Posted on: 14 October 2010 by Mark Howells
Airlines have suffered a decrease in their online reputation according to the latest Kaizo Advocacy Index, with customers venting their anger online over delays, cancellations, strikes and poor customer service.
The biannual Kaizo Advocacy Index measures the online reputation of key brands including the airline sector. In the airline section, covering carriers of all business model types, Virgin Atlantic once again came top, though the brand’s score dropped for the third report in a row.
The scores in the airline sector created the ranking: Virgin Atlantic (10%), followed by easyJet (–4%), British Airways (–14%), bmi (–16%) and Ryanair (–56%).
Rhodri Harries, managing director of Kaizo, observed, “Consumers are more disillusioned than ever with airlines. With economic pressures rising, the importance of holidays has become even more pronounced so a bad experience with your flights means more now than ever. Bad service, delays, disruptions and general lack of customer focus all combine to increase the amount of negative chatter online.”

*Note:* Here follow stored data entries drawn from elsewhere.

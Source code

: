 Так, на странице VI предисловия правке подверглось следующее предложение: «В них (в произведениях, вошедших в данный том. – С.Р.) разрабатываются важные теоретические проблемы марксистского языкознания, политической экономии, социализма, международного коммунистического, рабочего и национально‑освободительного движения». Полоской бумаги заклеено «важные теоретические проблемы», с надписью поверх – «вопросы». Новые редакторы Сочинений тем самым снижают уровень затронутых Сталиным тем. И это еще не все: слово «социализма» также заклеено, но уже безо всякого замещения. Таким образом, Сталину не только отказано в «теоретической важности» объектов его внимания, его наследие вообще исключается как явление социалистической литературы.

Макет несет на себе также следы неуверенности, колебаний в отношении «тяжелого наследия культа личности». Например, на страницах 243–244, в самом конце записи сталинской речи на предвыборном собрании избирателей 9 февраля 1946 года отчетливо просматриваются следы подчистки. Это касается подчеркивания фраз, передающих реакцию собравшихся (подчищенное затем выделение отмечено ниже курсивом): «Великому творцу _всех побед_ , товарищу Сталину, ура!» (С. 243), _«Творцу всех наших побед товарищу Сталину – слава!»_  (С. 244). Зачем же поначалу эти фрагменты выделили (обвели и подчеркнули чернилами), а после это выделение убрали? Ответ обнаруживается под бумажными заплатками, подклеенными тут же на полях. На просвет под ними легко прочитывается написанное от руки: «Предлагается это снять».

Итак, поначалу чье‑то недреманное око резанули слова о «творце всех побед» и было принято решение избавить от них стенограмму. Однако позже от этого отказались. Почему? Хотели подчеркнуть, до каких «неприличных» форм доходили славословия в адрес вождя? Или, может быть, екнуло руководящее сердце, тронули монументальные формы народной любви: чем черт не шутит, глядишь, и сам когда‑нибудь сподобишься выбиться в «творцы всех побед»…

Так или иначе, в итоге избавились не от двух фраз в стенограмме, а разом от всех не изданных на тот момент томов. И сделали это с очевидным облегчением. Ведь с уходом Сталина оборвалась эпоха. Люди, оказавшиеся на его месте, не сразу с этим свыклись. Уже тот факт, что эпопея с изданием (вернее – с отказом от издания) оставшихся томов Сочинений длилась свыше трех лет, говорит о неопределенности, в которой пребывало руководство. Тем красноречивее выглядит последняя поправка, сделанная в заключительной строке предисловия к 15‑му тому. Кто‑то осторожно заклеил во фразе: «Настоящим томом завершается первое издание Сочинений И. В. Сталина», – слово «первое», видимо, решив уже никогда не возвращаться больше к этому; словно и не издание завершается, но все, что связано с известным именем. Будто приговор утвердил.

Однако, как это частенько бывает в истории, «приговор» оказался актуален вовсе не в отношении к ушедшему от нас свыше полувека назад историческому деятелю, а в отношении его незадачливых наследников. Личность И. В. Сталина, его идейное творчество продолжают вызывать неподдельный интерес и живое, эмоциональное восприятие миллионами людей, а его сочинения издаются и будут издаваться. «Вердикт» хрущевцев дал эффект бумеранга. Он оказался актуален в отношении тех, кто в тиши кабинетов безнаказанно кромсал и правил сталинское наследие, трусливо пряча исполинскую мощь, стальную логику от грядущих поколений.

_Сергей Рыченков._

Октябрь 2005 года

Ryanair, which Kaizo describes as a “perennial poor performer”, slipped even further in online perceptions with hate campaigns and negative press about hidden costs and extra charges. Safety concerns and accusations of appalling customer service coupled with consistently negative reports expressing outrage at how the brand is putting ‘profit before passengers’ added to its position in the study, said Kaizo. easyJet’s performance also suffered, with the airline receiving a lot of negative comments due to delayed services.

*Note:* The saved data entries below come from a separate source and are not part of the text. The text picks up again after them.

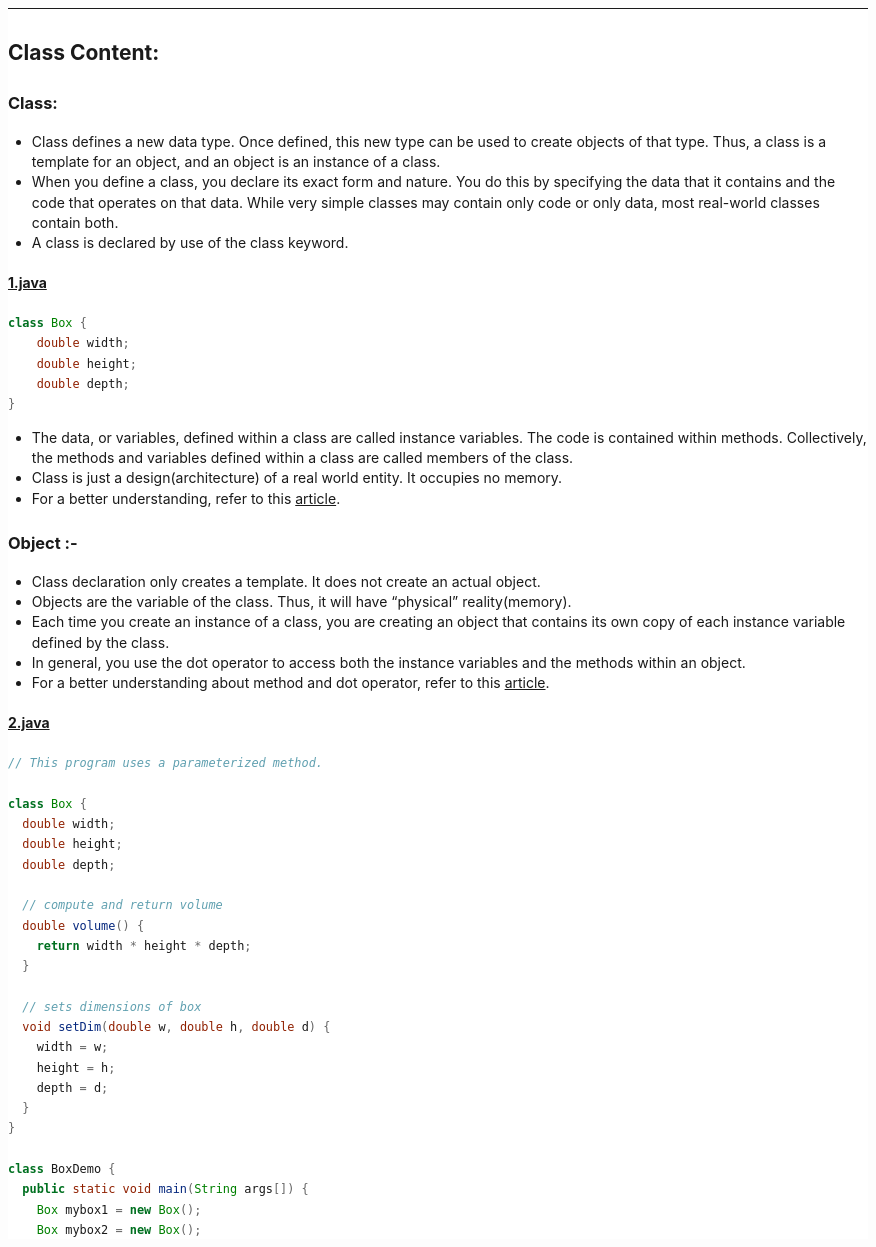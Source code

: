 <hr>


## Class Content:

### Class:
- Class defines a new data type. Once defined, this new type can be used to create objects of that type. Thus, a class is a template for an object, and an object is an instance of a class.
- When you define a class, you declare its exact form and nature. You do this by specifying the data that it contains and the code that operates on that data. While very simple classes may contain only code or only data, most real-world classes contain both.
- A class is declared by use of the class keyword.
#### **[1.java](1.java)**
```java
class Box {
    double width;
    double height;
    double depth;
}
```
- The data, or variables, defined within a class are called instance variables. The code is contained within methods. Collectively, the methods and variables defined within a class are called members of the class.
- Class is just a design(architecture) of a real world entity. It occupies no memory.
- For a better understanding, refer to this [article](https://medium.com/s/javaforhumans_1509490998109/java-for-humans-classes-objects-95be77501e5c).

### Object :-
- Class declaration only creates a template. It does not create an actual object.
- Objects are the variable of the class. Thus, it will have “physical” reality(memory).
- Each time you create an instance of a class, you are creating an object that contains its own copy of each instance variable defined by the class.
- In general, you use the dot operator to access both the instance variables and the methods within an object.
- For a better understanding about method and dot operator, refer to this [article](https://medium.com/s/javaforhumans_1509490998109/java-for-humans-methods-dot-notation-51077bab55e1).

#### **[2.java](2.java)**
```java
// This program uses a parameterized method.

class Box {
  double width;
  double height;
  double depth;

  // compute and return volume
  double volume() {
    return width * height * depth;
  }

  // sets dimensions of box
  void setDim(double w, double h, double d) {
    width = w;
    height = h;
    depth = d;
  }
}
  
class BoxDemo {
  public static void main(String args[]) {
    Box mybox1 = new Box();
    Box mybox2 = new Box();
```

“Poor experiences of airlines probably spark the greatest outbursts online so these brands are always going to need to be extremely active to combat this,” added Harries. “To add context, brands should engage more with those customers that have a great experience and capture their views online and in social media. Of course improving service in flight and before and after the airport is fundamental, but more effective online communications will at least ensure they can help soften the blow of the impact of disgruntled customers.”